Pope Benedict was a man of rare mind

Pope Emeritus Benedict VI

Pope Emeritus Benedict VI

Photo credit: Filippo Monteforte | AFP

As we mourn Pope Emeritus Benedict VI, it is good to understand him as a theologian and philosopher. But that is not easy as one has to go back 200 years and trace the roots of his mind.

One has to go back to Pope Pius X to read what he taught, especially through his catechism, The Catechism of St Pius X, which is extolled in his encyclical, Acerbo nimis, of April 1905 and what he taught and accomplished during his papacy.

The events of the Second World War, the danger it had on human society, may have had a deep influence on Pope Benedict. WW2 had a deep influence on St John Paul II’s thought and teachings.

Without understanding the teachings of the Vatican Council II, and especially its dogmatic constitution Lumen Gentium, St Pius X and St John Paul II, one would have difficulties understanding Pope Benedict.

This was a man of rare mind and whose thought spanned two centuries. As many great people have been influenced by historical events of the time, so was Pope Benedict influenced by events of the past two centuries.

Pope Benedict VI, Pope John Paul II, Pope Paul VI and Pope Pius X strongly stood by the message that the church is new and old at the same time but not modern—a paradox that is not easy for some to understand.

Pope Benedict now belongs to the ages and his mind, as presented in his writings and messages, will influence many theologians for many years to come.
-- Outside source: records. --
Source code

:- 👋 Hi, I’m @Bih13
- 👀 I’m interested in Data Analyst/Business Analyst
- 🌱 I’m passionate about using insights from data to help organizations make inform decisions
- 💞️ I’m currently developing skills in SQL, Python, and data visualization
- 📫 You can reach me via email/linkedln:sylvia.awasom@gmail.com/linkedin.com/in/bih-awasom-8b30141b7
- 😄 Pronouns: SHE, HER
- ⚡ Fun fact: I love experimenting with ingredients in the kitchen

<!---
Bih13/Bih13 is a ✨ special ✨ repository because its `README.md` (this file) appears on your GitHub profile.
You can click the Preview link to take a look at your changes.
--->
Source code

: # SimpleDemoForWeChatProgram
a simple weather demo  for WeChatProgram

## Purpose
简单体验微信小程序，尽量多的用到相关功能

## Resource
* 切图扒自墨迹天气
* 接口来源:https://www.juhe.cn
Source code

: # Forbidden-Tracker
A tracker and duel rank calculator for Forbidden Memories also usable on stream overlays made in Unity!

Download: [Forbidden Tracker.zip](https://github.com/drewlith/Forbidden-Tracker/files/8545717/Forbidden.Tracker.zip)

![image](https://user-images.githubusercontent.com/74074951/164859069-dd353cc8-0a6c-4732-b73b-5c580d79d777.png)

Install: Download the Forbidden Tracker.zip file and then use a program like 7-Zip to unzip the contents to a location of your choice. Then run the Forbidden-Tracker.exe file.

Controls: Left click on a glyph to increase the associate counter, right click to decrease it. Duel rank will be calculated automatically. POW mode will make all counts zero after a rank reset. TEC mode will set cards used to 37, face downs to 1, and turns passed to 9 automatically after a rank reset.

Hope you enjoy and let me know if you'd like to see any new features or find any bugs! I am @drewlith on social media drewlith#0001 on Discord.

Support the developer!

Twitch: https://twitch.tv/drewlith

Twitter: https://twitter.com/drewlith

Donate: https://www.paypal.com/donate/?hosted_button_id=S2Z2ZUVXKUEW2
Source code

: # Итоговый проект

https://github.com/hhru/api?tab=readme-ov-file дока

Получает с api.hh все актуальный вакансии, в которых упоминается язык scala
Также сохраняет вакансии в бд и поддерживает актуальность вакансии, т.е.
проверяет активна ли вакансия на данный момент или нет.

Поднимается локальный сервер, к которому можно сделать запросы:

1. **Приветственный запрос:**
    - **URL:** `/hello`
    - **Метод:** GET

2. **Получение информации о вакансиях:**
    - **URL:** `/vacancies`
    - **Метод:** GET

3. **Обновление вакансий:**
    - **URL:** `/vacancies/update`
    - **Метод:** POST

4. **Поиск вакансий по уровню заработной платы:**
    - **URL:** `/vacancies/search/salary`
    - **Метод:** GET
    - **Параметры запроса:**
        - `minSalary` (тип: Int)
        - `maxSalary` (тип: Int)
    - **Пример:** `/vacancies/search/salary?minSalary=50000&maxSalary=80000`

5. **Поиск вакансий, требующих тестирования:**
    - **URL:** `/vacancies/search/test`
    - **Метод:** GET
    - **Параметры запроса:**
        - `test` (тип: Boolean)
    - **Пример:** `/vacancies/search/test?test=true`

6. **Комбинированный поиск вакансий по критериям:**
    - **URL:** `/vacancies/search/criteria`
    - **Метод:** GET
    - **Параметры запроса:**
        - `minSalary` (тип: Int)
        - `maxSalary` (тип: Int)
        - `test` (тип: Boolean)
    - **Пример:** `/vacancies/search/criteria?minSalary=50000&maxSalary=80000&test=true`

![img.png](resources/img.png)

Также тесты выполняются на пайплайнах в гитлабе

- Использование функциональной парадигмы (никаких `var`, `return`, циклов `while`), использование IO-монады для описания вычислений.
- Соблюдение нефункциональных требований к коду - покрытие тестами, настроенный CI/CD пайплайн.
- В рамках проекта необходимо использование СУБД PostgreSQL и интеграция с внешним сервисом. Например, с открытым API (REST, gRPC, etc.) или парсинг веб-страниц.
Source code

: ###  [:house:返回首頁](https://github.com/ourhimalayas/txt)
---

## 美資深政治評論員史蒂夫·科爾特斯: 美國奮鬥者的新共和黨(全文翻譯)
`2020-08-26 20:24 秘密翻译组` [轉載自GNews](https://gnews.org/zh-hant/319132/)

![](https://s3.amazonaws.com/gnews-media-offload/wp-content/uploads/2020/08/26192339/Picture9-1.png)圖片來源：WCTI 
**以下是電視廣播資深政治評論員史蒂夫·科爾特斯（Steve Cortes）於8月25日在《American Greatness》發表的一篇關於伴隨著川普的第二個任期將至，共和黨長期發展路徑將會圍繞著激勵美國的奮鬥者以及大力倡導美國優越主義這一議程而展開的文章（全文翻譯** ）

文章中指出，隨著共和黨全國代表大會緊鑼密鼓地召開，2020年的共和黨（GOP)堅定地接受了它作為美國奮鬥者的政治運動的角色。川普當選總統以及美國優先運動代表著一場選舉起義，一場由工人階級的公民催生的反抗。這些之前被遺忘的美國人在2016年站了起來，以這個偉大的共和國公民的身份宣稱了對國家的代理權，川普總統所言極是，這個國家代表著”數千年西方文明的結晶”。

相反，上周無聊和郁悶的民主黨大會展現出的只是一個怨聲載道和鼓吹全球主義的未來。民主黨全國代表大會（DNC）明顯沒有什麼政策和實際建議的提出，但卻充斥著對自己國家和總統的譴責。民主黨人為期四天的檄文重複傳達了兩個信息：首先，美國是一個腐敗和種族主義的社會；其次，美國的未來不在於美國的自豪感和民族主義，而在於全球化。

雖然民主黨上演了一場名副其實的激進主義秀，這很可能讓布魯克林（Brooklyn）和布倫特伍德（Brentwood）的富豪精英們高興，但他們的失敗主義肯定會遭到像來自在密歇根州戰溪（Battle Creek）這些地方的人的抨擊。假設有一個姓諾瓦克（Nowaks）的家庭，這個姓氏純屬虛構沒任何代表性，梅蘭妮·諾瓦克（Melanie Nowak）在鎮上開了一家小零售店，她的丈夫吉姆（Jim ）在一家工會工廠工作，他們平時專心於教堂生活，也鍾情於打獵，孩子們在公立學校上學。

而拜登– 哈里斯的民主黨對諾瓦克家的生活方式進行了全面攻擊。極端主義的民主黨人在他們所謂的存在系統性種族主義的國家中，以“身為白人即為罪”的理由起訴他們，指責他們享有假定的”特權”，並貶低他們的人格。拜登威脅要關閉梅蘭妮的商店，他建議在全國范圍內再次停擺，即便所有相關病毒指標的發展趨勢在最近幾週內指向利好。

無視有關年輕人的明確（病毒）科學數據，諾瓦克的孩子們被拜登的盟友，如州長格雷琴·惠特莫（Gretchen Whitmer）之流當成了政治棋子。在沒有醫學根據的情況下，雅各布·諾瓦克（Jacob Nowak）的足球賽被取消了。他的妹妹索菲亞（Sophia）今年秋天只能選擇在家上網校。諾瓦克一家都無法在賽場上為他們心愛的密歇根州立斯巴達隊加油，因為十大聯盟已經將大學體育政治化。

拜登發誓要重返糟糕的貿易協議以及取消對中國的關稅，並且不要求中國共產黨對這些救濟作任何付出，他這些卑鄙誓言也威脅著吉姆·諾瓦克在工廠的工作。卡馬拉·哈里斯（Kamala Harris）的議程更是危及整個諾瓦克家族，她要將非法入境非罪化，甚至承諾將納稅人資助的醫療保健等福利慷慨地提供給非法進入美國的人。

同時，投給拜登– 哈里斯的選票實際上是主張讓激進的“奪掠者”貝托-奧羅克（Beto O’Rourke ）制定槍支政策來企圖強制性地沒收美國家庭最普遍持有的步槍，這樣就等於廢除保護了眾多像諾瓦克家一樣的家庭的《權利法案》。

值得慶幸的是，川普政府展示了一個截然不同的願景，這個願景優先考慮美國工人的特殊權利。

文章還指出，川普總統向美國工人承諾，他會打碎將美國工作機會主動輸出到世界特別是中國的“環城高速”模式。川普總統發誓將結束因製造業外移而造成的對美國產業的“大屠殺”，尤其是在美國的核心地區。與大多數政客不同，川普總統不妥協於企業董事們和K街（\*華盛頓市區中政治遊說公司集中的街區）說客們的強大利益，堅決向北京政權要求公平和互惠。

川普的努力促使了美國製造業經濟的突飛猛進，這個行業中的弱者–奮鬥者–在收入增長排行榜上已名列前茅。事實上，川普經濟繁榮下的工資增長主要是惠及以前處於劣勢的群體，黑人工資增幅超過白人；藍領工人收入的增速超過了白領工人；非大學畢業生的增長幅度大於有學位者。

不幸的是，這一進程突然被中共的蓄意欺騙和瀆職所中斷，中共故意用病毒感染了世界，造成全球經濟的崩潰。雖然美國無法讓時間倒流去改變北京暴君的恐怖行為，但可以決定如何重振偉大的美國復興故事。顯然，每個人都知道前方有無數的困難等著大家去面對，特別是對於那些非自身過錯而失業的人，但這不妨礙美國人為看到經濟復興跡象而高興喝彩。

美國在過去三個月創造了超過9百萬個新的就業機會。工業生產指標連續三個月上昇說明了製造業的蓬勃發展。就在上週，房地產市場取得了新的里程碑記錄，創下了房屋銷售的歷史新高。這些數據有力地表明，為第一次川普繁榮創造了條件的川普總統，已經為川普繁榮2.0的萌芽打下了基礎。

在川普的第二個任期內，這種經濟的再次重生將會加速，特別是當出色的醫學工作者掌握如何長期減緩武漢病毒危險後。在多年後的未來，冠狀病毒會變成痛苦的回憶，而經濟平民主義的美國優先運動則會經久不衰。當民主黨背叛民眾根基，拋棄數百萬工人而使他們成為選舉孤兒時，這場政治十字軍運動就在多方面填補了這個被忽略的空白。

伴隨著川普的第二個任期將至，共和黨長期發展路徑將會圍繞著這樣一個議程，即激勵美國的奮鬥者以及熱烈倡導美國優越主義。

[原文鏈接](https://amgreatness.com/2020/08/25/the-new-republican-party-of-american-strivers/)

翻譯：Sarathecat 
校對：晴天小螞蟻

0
Paraphrasing a message from one of his homilies, we should be careful about the current winds of doctrine—such as Marxism, liberalism, libertinism, collectivism, radical individualism, atheism, vague religious mysticism and agnosticism.
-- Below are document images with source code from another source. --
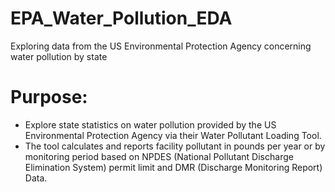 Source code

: # EPA_Water_Pollution_EDA
Exploring data from the US Environmental Protection Agency concerning water pollution by state

# Purpose:
- Explore state statistics on water pollution provided by the US Environmental Protection Agency via their Water Pollutant Loading Tool.
- The tool calculates and reports facility pollutant in pounds per year or by monitoring period based on NPDES (National Pollutant Discharge Elimination System) permit limit and DMR (Discharge Monitoring Report) Data.

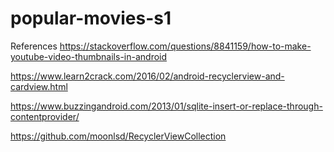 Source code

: # popular-movies-s1

References
https://stackoverflow.com/questions/8841159/how-to-make-youtube-video-thumbnails-in-android

https://www.learn2crack.com/2016/02/android-recyclerview-and-cardview.html

https://www.buzzingandroid.com/2013/01/sqlite-insert-or-replace-through-contentprovider/

https://github.com/moonlsd/RecyclerViewCollection
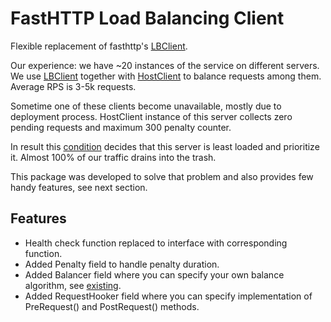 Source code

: # FastHTTP Load Balancing Client

Flexible replacement of fasthttp's [LBClient](https://github.com/valyala/fasthttp/blob/master/lbclient.go).

Our experience: we have ~20 instances of the service on different servers.
We use [LBClient](https://github.com/valyala/fasthttp/blob/master/lbclient.go#L27) together with
[HostClient](https://github.com/valyala/fasthttp/blob/master/client.go#L607) to balance requests among them.
Average RPS is 3-5k requests.

Sometime one of these clients become unavailable, mostly due to deployment process.
HostClient instance of this server collects zero pending requests and maximum 300 penalty counter.

In result this [condition](https://github.com/valyala/fasthttp/blob/master/lbclient.go#L105) decides that
this server is least loaded and prioritize it. Almost 100% of our traffic drains into the trash.

This package was developed to solve that problem and also provides few handy features, see next section.

## Features

* Health check function replaced to interface with corresponding function.
* Added Penalty field to handle penalty duration.
* Added Balancer field where you can specify your own balance algorithm, see [existing](https://github.com/koykov/fhlbclient/tree/master/balancer).
* Added RequestHooker field where you can specify implementation of PreRequest() and PostRequest() methods.

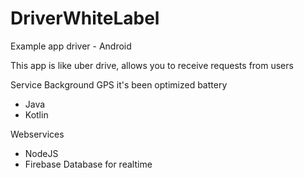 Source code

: # DriverWhiteLabel
Example app driver - Android

This app is like uber drive, allows you to receive requests from users

Service Background GPS it's been optimized battery

- Java
- Kotlin

Webservices

- NodeJS
- Firebase Database for realtime

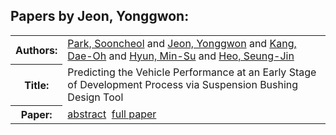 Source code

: <h2>Papers by Jeon, Yonggwon:</h2>
<!-- Begin papers -->
<table>
<tr><th>Authors:</th><td>
<a href="../authors/author_186.html">Park, Sooncheol</a> and 
<a href="../authors/author_116.html">Jeon, Yonggwon</a> and 
<a href="../authors/author_121.html">Kang, Dae-Oh</a> and 
<a href="../authors/author_110.html">Hyun, Min-Su</a> and 
<a href="../authors/author_100.html">Heo, Seung-Jin</a>
</td></tr>
<tr><th>Title:  </th><td>Predicting the Vehicle Performance at an Early Stage of Development Process via Suspension Bushing Design Tool</td></tr>
<tr><th>Paper:  </th><td><a href="../abstracts/Modelica2019abstractP10.pdf">abstract</a>&nbsp;&nbsp;<a href="../papers/Modelica2019paperP10.pdf">full paper</a></td></tr>
</table>
<br>
<!-- End papers --> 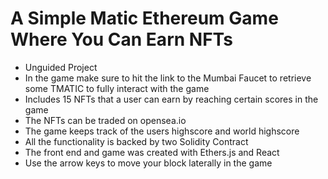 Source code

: # A Simple Matic Ethereum Game Where You Can Earn NFTs

* Unguided Project
* In the game make sure to hit the link to the Mumbai Faucet to retrieve some TMATIC to fully interact with the game
* Includes 15 NFTs that a user can earn by reaching certain scores in the game
* The NFTs can be traded on opensea.io 
* The game keeps track of the users highscore and world highscore
* All the functionality is backed by two Solidity Contract
* The front end and game was created with Ethers.js and React
* Use the arrow keys to move your block laterally in the game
While we desire many things, remember that money, buildings, political power and even books do not last; what lasts is the human soul, the human person created by God for eternity.
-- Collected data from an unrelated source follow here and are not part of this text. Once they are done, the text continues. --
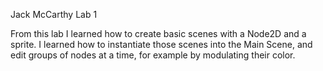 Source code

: Jack McCarthy
Lab 1

From this lab I learned how to create basic scenes with a Node2D and a sprite. I learned how to instantiate those scenes into the Main Scene, and edit groups of nodes at a time, for example by modulating their color.
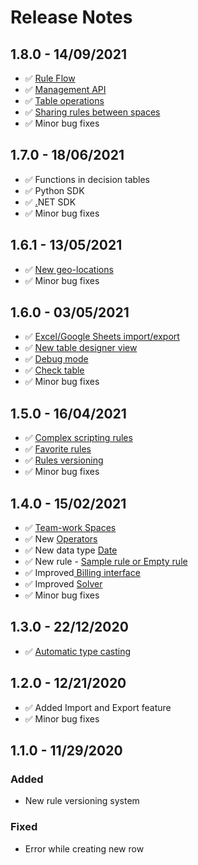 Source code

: # Release Notes

## 1.8.0 - 14/09/2021

* ✅ [Rule Flow](rule-flow/rule-flow-designer.md)
* ✅ [Management API ](api/management-api.md)
* ✅ [Table operations](decision-tables/table-operations/)
* ✅ [Sharing rules between spaces](team-work/share-between-spaces.md)
* ✅ Minor bug fixes

## 1.7.0 - 18/06/2021

* ✅ Functions in decision tables
* ✅ Python SDK
* ✅ [.](decision-tables/decision-table-designer.md#check-table)NET SDK
* ✅ Minor bug fixes

## 1.6.1 - 13/05/2021

* ✅ [New geo-locations](api/geo-location.md)
* ✅ Minor bug fixes

## 1.6.0 - 03/05/2021

* ✅ [Excel/Google Sheets import/export](decision-tables/import-and-export-rule/)
* ✅ [New table designer view](decision-tables/decision-table-designer.md)
* ✅ [Debug mode](decision-tables/decision-table-designer.md#debug)
* ✅ [Check table](decision-tables/decision-table-designer.md#check-table)
* ✅ Minor bug fixes

## 1.5.0 - 16/04/2021

* ✅ [Complex scripting rules](tutorials/code-editor.md)
* ✅ [Favorite rules](other/favorite-rules.md)
* ✅ [Rules versioning](broken-reference)
* ✅ Minor bug fixes

## 1.4.0 - 15/02/2021

* ✅ [Team-work Spaces](team-work/spaces.md)
* ✅ New [Operators](decision-tables/operators/)
* ✅ New data type [Date](decision-tables/operators/date-operators.md)
* ✅ New rule - [Sample rule or Empty rule](decision-tables/manage-decision-tables.md)
* ✅ Improved[ Billing interface](billing/change-billing-information.md)
* ✅ Improved [Solver](api/rule-solver-api.md)
* ✅ Minor bug fixes

## 1.3.0 - 22/12/2020

* ✅ [Automatic type casting](decision-tables/data-types.md)

## 1.2.0 - 12/21/2020

* ✅ Added Import and Export feature
* ✅ Minor bug fixes

## 1.1.0 - 11/29/2020

### Added

* New rule versioning system

### Fixed

* Error while creating new row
Some people, whose attitudes are influenced by these ideologies that are prevalent nowadays, tend to see the Catholic Church—and in particular the teachings of Pope Pius X, Pope Paul VI, Pope John Paul II and Pope Benedict VI—as they strongly taught against these trends. It would be a mistake to judge Pope Benedict using prisms like liberalism, individualism and relativism.

Great men in any society tend to be misunderstood because they are beyond what an ordinary mind sees. Pope Benedict’s simplicity and clarity of mind will guide many whose entire life centre is Jesus Christ and will hope to utter “Jesus I love You” as their last words, just like him.